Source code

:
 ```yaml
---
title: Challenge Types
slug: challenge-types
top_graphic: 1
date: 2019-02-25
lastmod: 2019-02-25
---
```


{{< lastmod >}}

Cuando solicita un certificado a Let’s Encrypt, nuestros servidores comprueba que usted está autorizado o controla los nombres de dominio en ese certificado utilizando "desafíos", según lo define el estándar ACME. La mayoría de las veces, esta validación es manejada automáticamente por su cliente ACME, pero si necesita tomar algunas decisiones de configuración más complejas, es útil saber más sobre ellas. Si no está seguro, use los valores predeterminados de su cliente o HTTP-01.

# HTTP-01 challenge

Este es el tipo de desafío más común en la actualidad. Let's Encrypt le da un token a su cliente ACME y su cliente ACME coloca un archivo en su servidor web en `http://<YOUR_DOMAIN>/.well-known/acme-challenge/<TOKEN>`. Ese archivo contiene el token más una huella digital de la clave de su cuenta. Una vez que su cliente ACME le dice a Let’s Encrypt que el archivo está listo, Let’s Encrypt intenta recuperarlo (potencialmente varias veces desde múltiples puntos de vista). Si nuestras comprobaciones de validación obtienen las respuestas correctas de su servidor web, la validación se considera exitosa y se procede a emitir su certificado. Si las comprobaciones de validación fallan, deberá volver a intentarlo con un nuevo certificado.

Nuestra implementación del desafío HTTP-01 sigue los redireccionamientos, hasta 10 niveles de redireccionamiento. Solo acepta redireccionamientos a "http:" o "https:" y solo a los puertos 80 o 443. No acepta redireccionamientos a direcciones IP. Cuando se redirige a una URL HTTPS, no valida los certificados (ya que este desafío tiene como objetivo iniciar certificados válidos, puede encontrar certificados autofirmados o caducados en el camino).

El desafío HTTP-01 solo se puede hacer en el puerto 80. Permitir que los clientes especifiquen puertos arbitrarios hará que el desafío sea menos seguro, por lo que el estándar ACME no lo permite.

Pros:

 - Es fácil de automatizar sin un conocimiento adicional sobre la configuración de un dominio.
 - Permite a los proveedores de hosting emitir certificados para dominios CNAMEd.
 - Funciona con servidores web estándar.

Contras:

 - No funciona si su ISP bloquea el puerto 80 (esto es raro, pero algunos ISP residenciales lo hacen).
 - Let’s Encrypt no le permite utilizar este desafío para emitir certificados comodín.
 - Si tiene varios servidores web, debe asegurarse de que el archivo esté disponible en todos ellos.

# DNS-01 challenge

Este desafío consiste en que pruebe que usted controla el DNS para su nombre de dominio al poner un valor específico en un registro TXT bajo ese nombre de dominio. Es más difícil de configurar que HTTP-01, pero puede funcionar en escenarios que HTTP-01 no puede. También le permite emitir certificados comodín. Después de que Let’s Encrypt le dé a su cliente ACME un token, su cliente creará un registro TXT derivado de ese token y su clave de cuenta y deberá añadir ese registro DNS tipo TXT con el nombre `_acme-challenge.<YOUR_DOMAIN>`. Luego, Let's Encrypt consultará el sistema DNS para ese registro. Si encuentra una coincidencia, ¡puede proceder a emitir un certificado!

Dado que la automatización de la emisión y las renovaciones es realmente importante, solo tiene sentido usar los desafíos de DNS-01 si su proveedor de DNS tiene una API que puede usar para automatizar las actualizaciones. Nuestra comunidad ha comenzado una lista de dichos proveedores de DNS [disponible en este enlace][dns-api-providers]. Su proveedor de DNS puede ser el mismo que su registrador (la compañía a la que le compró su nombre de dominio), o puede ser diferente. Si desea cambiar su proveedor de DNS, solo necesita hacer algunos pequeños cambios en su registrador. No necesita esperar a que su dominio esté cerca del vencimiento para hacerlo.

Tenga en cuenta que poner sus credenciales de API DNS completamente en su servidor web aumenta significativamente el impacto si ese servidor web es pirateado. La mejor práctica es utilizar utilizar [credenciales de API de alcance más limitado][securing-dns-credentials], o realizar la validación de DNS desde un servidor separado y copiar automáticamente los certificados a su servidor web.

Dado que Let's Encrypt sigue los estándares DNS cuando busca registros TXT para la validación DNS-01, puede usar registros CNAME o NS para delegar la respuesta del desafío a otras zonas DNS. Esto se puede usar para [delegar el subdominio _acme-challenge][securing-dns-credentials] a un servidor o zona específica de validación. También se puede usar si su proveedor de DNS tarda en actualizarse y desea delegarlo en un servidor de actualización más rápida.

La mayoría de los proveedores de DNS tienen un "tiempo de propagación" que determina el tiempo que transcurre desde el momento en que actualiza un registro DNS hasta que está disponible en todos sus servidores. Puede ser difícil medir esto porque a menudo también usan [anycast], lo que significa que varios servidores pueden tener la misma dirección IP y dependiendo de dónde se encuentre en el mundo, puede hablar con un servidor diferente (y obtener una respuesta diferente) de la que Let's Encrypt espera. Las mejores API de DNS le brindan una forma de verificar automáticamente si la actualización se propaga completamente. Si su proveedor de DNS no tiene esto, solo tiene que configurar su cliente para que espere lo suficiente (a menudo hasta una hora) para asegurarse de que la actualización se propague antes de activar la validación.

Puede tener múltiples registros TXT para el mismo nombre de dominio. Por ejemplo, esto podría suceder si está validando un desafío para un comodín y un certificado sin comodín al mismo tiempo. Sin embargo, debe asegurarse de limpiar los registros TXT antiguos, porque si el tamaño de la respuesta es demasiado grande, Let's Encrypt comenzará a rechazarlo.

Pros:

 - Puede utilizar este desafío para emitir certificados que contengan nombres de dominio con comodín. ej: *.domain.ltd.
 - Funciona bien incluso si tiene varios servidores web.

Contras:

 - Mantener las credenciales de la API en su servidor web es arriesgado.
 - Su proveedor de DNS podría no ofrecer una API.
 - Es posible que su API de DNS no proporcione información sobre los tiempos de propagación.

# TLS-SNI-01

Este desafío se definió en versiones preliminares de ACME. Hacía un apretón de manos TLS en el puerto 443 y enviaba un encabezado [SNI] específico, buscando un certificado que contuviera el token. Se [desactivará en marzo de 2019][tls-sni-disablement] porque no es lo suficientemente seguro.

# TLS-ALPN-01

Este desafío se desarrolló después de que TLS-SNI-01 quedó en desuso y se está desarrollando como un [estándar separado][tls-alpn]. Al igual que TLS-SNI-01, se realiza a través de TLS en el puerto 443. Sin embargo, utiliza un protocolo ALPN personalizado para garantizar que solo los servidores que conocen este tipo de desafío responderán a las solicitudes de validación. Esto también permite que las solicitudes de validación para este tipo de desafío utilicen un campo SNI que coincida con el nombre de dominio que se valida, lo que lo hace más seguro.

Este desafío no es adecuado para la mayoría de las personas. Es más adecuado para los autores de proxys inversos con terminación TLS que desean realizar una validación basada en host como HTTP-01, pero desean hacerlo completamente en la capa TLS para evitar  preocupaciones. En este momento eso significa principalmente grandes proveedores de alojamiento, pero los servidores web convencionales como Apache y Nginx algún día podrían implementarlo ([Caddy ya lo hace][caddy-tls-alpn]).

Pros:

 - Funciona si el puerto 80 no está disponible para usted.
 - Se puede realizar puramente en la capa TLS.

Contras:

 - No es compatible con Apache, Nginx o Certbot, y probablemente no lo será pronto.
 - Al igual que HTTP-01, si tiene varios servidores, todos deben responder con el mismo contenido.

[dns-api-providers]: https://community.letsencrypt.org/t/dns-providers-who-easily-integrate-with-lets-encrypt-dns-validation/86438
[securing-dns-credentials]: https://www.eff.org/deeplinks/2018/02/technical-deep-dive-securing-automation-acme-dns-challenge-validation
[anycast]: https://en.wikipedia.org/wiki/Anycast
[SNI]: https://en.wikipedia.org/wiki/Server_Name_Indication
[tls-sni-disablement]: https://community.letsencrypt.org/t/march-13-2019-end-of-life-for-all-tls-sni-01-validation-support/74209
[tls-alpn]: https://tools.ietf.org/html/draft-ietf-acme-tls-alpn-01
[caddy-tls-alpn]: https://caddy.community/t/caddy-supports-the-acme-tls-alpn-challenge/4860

Try it: Please return the lines above that run from the line containing "# HTTP-01 challenge" to the line containing "Nuestra implementación del", inclusive, exactly and with no other lines.

Exercise solution:
# HTTP-01 challenge

Este es el tipo de desafío más común en la actualidad. Let's Encrypt le da un token a su cliente ACME y su cliente ACME coloca un archivo en su servidor web en `http://<YOUR_DOMAIN>/.well-known/acme-challenge/<TOKEN>`. Ese archivo contiene el token más una huella digital de la clave de su cuenta. Una vez que su cliente ACME le dice a Let’s Encrypt que el archivo está listo, Let’s Encrypt intenta recuperarlo (potencialmente varias veces desde múltiples puntos de vista). Si nuestras comprobaciones de validación obtienen las respuestas correctas de su servidor web, la validación se considera exitosa y se procede a emitir su certificado. Si las comprobaciones de validación fallan, deberá volver a intentarlo con un nuevo certificado.

Nuestra implementación del desafío HTTP-01 sigue los redireccionamientos, hasta 10 niveles de redireccionamiento. Solo acepta redireccionamientos a "http:" o "https:" y solo a los puertos 80 o 443. No acepta redireccionamientos a direcciones IP. Cuando se redirige a una URL HTTPS, no valida los certificados (ya que este desafío tiene como objetivo iniciar certificados válidos, puede encontrar certificados autofirmados o caducados en el camino).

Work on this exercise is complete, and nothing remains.